Het ‘injection-landschap’ verandert naar gelang ons gedrag. Het adequaat detecteren en tegengaan van fouten hierin vraagt een aanpassing van controlemechanismen, niet alleen het repareren van code. Hoe meer code we overdragen aan derden, hoe minder zicht we erop hebben, en hoe minder controle. Dat moeten we zien te voorkomen en er zijn tegenmaatregelen:
– Zorg voor voorraadbeheer van web-applicaties, inclusief een audit van content van derden. Dit proces wordt vaak lastiger door derden die linken naar aanvullende websites met afwijkende security-maatregelen.
– Patch de netwerkomgeving. Dit voorkomt geen fouten in content van derden, maar maakt het wel lastiger om te groeien tot problematische proporties. Omdat web-injectie zo’n uiteenlopende techniek is, blijft het belangrijk om applicaties te patchen en ze te beschermen tegen gecompromitteerde software van derden.
– Vulnerability scanning. Ciso’s zien al jaren het nut van externe scans in, om door het oog van een hacker naar het eigen netwerk te kunnen kijken. Dit wordt nog belangrijker nu er in korte tijd een enorme hoeveelheid content wordt verzameld en gemaakt aan de klantzijde.
– Monitoren op code-veranderingen. Ongeacht waar code gehost wordt, is het van belang om zicht erop te hebben en na te gaan of er veranderingen optreden. Het monitoren van GitHub en AWS S3 en andere native code repositories.
– Multifactor authenticatie moet op elk systeem met toegang tot waardevolle gegevens worden ingevoerd. Encryptie op de applicatielaag kan een goede aanvulling zijn op tls/ssl om de vertrouwelijkheid op browserniveau te handhaven. Verschillende web applicatie firewalls (waf) kunnen dit regelen. Advanced waf kunnen echter een stap verder gaan en zichtbaarheid en controle geven in de applicatielaag om injection-risico’s verder in te dammen.

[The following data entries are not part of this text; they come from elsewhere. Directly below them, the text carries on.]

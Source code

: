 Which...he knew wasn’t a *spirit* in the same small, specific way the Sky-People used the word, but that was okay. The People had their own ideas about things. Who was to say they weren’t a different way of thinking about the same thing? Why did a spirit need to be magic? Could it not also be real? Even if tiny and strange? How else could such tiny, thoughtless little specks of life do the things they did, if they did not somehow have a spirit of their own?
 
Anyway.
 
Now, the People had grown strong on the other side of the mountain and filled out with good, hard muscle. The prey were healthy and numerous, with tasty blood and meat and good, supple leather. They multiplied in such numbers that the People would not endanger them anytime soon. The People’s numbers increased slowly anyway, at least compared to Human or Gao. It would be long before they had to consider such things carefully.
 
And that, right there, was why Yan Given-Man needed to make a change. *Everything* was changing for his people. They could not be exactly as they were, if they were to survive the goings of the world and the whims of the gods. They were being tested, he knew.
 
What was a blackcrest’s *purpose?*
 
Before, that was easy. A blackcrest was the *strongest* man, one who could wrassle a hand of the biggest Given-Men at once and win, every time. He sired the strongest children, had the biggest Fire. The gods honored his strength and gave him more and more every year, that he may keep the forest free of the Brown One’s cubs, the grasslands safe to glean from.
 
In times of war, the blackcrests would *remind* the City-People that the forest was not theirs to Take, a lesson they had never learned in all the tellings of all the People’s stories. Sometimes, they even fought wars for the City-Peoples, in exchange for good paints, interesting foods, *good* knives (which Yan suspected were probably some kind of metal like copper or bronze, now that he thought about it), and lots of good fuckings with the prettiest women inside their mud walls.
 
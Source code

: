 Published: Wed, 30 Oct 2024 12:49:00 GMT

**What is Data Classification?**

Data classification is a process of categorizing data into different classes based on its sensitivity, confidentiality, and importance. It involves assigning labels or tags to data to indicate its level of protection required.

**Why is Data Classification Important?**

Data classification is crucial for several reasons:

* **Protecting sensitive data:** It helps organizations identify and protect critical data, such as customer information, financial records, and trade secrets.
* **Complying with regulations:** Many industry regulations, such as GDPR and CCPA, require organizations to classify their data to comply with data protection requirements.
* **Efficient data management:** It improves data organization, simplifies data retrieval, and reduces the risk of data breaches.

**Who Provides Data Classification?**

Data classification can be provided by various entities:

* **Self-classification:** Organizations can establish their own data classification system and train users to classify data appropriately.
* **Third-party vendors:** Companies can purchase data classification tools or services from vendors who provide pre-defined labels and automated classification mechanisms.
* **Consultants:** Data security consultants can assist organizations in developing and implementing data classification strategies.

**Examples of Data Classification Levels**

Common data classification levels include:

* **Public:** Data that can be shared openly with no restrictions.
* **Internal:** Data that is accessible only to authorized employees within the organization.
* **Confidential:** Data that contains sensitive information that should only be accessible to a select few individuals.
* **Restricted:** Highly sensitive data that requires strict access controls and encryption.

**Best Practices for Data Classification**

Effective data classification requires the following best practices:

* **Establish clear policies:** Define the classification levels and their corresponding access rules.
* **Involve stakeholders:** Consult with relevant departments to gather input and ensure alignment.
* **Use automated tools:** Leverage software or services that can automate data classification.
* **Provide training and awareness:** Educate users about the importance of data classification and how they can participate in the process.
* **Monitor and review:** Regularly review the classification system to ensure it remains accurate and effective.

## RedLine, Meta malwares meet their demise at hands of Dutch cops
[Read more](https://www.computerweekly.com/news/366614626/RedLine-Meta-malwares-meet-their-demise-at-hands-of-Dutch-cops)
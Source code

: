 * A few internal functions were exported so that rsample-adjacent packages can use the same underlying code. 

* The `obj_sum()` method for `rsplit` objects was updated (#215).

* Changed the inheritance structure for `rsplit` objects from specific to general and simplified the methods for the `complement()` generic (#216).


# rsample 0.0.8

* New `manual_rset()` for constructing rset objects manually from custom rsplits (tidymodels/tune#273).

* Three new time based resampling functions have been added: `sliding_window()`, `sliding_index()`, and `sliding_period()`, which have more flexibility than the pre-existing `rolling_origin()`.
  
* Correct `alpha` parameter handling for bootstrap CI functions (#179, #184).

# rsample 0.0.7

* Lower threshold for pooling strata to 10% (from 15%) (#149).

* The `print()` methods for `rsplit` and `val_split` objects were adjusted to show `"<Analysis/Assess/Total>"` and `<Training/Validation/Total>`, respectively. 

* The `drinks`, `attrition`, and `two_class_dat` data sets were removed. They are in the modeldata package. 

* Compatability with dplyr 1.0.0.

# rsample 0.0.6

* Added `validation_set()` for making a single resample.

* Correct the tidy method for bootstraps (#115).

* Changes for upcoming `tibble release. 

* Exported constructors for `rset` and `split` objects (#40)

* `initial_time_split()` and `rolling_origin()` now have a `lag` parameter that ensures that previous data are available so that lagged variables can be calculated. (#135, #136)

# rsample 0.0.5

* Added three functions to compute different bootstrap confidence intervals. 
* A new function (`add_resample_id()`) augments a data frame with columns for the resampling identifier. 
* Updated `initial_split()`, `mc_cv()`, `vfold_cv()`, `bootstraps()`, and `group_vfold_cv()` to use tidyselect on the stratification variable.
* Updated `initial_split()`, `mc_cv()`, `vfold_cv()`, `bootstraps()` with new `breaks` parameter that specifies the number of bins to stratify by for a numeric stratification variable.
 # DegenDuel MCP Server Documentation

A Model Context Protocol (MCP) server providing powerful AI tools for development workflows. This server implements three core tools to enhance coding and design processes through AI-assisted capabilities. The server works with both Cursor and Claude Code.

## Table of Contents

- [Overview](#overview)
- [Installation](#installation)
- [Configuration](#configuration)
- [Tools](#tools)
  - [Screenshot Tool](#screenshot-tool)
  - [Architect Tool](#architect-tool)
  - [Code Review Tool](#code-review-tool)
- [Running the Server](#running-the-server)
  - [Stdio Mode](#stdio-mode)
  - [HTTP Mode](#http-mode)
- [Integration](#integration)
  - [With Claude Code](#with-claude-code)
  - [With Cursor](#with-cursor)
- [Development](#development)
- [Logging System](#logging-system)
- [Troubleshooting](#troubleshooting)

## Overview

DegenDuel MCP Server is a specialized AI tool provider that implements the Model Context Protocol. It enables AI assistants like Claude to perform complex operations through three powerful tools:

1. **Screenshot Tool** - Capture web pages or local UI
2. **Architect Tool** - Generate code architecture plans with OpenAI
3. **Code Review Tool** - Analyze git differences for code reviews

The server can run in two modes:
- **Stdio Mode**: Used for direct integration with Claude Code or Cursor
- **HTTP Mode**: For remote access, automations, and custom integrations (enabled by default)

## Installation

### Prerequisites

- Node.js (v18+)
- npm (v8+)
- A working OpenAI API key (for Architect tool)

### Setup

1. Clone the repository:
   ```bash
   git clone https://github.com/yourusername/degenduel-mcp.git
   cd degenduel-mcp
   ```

– Onderzoek de mogelijkheden van server software tools, zoals het opzetten van een content security policy (csp) om alle ongeautoriseerde code-injecties te blokkeren. Subresource Integrity (sri) web-methodes kunnen verifiëren of apps van derden niet aangepast zijn.
– Monitoren van nieuwe registraties van domeinen en certificaten, omdat deze vaak worden gebruikt om kwaadaardige scripts te hosten die geautoriseerd lijken te zijn.